Stop words are words that are extremely common across many contexts and therefore probably contain very little useful information that can be used to distinguish between different classes of documents. Examples of stop words are "is", "and", "has", and "like." To remove stop words from the movie reviews, we will use the set of 127 English stop words that is available from the NLTK library.

In [21]:
import nltk

#obtain stop words
nltk.download('stopwords')

[nltk_data] Downloading package stopwords to
[nltk_data]     /Users/theoteske/nltk_data...
[nltk_data]   Unzipping corpora/stopwords.zip.


True

In [22]:
from nltk.stem.porter import PorterStemmer
from nltk.corpus import stopwords

#define stop words
stop = stopwords.words('english')

#define tokenizer that simply splits document into words
def tokenizer(text):
    return text.split()

#create instance of PorterStemmer class
porter = PorterStemmer()

#define tokenizer function using Porter stemmer
def tokenizer_porter(text):
    return [porter.stem(word) for word in text.split()]

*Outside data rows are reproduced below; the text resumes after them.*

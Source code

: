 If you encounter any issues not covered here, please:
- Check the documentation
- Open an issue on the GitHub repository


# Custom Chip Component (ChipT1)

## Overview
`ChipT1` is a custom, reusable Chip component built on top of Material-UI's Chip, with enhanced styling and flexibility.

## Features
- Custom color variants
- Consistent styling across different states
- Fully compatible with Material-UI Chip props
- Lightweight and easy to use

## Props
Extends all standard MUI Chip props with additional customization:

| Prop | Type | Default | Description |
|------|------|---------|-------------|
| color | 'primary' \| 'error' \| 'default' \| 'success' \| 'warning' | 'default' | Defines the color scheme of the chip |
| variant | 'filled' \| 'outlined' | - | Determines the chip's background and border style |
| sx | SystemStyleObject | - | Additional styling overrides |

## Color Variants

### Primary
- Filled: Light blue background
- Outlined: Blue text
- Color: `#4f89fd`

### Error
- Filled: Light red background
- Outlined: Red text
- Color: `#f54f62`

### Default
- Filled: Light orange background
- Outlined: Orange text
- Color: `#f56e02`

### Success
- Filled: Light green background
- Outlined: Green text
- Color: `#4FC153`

Having created the possible tokenizers and obtained the stop words for English, we can now define a logistic regression classifier that uses the vectors generated by `TfidfVectorizer` to predict each review's sentiment and train this classifier on the training set.

In [23]:
from sklearn.model_selection import GridSearchCV
from sklearn.pipeline import Pipeline
from sklearn.linear_model import LogisticRegression
from sklearn.feature_extraction.text import TfidfVectorizer

#perform 50-50 train-test split
X_train = df.loc[:25000, 'review'].values
y_train = df.loc[:25000, 'sentiment'].values
X_test = df.loc[25000:, 'review'].values
y_test = df.loc[25000:, 'sentiment'].values

#create TfidfVectorizer object to vectorize text
tfidf = TfidfVectorizer(strip_accents=None, lowercase=False, preprocessor=None)

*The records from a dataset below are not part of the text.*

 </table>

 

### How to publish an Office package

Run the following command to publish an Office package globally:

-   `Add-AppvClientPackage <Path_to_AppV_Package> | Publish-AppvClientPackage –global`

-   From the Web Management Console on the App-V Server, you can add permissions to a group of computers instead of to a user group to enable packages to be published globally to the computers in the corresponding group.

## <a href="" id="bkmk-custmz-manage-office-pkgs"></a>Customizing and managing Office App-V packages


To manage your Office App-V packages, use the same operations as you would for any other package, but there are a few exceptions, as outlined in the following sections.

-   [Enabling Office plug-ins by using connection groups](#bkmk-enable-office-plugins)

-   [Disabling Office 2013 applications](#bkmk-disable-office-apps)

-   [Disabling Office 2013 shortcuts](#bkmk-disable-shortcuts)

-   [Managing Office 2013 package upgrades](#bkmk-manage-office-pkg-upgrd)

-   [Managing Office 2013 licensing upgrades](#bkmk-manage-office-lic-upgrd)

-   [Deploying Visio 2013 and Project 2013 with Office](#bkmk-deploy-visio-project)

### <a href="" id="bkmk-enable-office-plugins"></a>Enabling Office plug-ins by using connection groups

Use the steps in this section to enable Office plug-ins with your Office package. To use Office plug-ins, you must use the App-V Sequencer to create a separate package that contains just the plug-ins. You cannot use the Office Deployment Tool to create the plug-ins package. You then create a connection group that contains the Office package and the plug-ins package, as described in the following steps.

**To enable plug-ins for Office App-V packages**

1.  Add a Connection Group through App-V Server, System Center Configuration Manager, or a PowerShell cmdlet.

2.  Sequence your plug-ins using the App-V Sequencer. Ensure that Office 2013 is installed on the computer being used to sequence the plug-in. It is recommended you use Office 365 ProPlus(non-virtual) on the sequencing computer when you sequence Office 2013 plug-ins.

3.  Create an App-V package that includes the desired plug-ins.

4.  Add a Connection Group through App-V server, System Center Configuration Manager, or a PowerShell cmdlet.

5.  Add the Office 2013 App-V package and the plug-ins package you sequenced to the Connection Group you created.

#create parameter grid over which to optimize
param_grid = [
    {
        'vect__ngram_range': [(1, 1)], 
        'vect__stop_words': [stop, None],
        'vect__tokenizer': [tokenizer, tokenizer_porter], 
        'clf__penalty': ['l2'],
        'clf__C': [1.0, 10.0]
    },
    {
        'vect__ngram_range': [(1, 1)], 
        'vect__stop_words': [stop, None], 
        'vect__tokenizer': [tokenizer], 
        'vect__use_idf':[False], 
        'vect__norm':[None], 
        'clf__penalty': ['l2'], 
        'clf__C': [1.0, 10.0]
    }
]

#create pipeline using vectorizer and logistic regression
lr_tfidf = Pipeline([
    ('vect', tfidf),
    ('clf', LogisticRegression(solver='liblinear'))
])

#optimize hyperparameters using grid search cross-validation
gs = GridSearchCV(lr_tfidf, param_grid, 
                  scoring='accuracy', 
                  cv=5, 
                  verbose=1,
                  n_jobs=-1)

#fit the optimal model to the training set
gs.fit(X_train, y_train)

Fitting 5 folds for each of 12 candidates, totalling 60 fits






In [24]:
#print best parameters
print(f'Best parameter set: {gs.best_params_}')

#print CV accuracy
print(f'CV Accuracy: {gs.best_score_:.3f}')

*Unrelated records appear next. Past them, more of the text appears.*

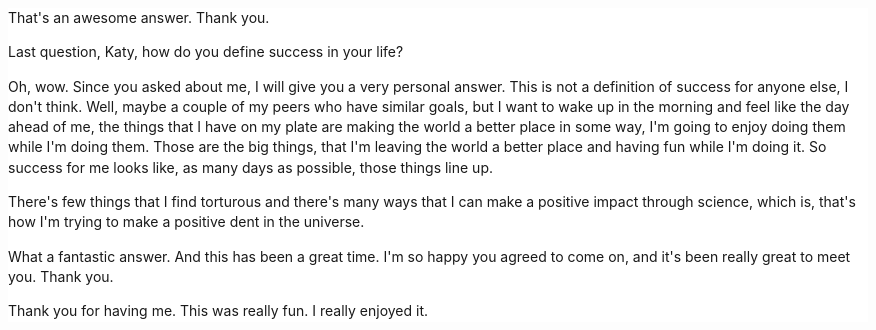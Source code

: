 That's an awesome answer. Thank you.

Last question, Katy, how do you define success in your life?

Oh, wow. Since you asked about me, I will give you a very personal answer. This is not a definition of success for anyone else, I don't think. Well, maybe a couple of my peers who have similar goals, but I want to wake up in the morning and feel like the day ahead of me, the things that I have on my plate are making the world a better place in some way, I'm going to enjoy doing them while I'm doing them. Those are the big things, that I'm leaving the world a better place and having fun while I'm doing it. So success for me looks like, as many days as possible, those things line up.

There's few things that I find torturous and there's many ways that I can make a positive impact through science, which is, that's how I'm trying to make a positive dent in the universe.

What a fantastic answer. And this has been a great time. I'm so happy you agreed to come on, and it's been really great to meet you. Thank you.

Thank you for having me. This was really fun. I really enjoyed it.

#evaluate the optimal model on the test set
clf = gs.best_estimator_
print(f'Test Accuracy: {clf.score(X_test, y_test):.3f}')

Best parameter set: {'clf__C': 10.0, 'clf__penalty': 'l2', 'vect__ngram_range': (1, 1), 'vect__stop_words': None, 'vect__tokenizer': <function tokenizer at 0x3264f2f20>}
CV Accuracy: 0.891
Test Accuracy: 0.897


We observe that the best-performing model didn't make use of the stop words and used the vanilla tokenizer (splitting documents into words) rather than the tokenizer which employed Porter stemming algorithm. The logistic regression classifier achieved a cross-validation accuracy of $89.1\%$, and the optimal model found through grid search on the hyperparameter grid was able to achieve $89.7\%$ accuracy on the test set.